Question

In a potentiometer experiment, the balancing length for a cell is $240\text{ cm}$. On shunting the cell with a resistance of $2\ \Omega$, the balancing length becomes half the initial balancing length. The internal resistance of the cell is

• A. $1.5\ \Omega$
• B. $1\ \Omega$
• C. $0.5\ \Omega$
• D. $2\ \Omega$

Hint:

Whenever the balancing length drops to exactly half of its initial value after being shunted ($L_2 = \frac{1}{2}L_1$), the internal resistance $r$ of the cell is always exactly equal to the external shunt resistance $R$. You can write down the answer $2\ \Omega$ instantly without doing any calculations!

Answer 1

The Correct Option is D

Step 1: Understanding the Question:
A potentiometer setup is used to determine the internal resistance of an electrochemical cell. Initially, the open-circuit cell balance length is $L_1 = 240\text{ cm}$. When a shunt resistor $R = 2\ \Omega$ is connected across the cell, the new balancing length drops to half its original value ($L_2 = \frac{L_1}{2} = 120\text{ cm}$). We need to find the internal resistance $r$ of the cell.

Step 2: Key Formula or Approach:
The standard potentiometer formula used to evaluate the internal resistance of a cell is: $$r = R \left( \frac{L_1 - L_2}{L_2} \right)$$ where $L_1$ is the open-circuit balancing length and $L_2$ is the short-circuit (shunted) balancing length.
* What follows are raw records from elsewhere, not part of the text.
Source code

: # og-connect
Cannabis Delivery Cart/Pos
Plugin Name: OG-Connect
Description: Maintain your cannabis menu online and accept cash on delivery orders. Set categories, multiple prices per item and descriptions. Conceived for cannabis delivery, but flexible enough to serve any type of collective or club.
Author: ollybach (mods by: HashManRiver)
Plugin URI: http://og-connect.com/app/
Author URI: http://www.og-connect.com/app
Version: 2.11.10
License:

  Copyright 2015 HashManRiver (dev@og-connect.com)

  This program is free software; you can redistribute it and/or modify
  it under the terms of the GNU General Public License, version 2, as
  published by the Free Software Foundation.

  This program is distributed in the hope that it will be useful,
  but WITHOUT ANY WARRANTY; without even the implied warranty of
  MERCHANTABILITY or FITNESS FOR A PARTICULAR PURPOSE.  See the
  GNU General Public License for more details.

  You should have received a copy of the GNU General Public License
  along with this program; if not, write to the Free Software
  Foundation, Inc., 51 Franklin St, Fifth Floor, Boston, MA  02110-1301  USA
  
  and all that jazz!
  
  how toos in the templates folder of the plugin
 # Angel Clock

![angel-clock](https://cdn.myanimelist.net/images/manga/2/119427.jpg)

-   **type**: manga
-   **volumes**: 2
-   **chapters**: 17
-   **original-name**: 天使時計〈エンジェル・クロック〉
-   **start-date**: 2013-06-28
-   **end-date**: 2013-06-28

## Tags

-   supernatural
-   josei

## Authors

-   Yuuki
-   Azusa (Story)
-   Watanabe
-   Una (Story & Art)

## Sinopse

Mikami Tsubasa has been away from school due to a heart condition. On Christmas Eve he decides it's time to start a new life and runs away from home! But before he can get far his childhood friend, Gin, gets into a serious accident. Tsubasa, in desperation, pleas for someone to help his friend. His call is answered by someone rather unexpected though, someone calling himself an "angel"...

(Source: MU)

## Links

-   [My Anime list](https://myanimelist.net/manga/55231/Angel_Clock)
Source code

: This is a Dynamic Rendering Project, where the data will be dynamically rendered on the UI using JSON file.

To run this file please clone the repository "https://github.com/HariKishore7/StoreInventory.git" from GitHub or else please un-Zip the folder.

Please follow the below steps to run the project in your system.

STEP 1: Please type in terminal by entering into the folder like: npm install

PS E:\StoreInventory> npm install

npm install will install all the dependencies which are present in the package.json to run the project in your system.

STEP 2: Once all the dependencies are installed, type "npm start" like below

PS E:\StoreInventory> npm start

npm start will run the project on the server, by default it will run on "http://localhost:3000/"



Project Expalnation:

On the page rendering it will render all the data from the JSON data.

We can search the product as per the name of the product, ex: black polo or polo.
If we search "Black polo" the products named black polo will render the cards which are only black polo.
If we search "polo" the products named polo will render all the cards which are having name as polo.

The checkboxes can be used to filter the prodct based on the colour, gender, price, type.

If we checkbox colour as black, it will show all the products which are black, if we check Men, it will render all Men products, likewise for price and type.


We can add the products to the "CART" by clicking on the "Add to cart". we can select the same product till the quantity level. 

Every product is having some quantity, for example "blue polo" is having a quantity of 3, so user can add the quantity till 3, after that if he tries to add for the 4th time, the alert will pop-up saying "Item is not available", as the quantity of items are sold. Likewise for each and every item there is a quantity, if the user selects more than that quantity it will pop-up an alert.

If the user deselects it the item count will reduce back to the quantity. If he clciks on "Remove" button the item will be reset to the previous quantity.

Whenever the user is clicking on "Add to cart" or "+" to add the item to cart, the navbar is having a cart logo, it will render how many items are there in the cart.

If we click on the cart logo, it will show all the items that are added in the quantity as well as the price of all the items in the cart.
Step 3: Detailed Explanation:
Let's list the parameter values provided in the problem statement: $$\text{Shunt resistance, } R = 2\ \Omega$$ $$\text{Initial balancing length, } L_1 = 240\text{ cm}$$ $$\text{New balancing length, } L_2 = \frac{240}{2} = 120\text{ cm}$$ Substitute these numbers into the internal resistance formula: $$r = 2 \times \left( \frac{240 - 120}{120} \right)$$ $$r = 2 \times \left( \frac{120}{120} \right)$$ $$r = 2 \times 1 = 2\ \Omega$$

Step 4: Final Answer:
The internal resistance of the cell is $2\ \Omega$, which corresponds to option (D).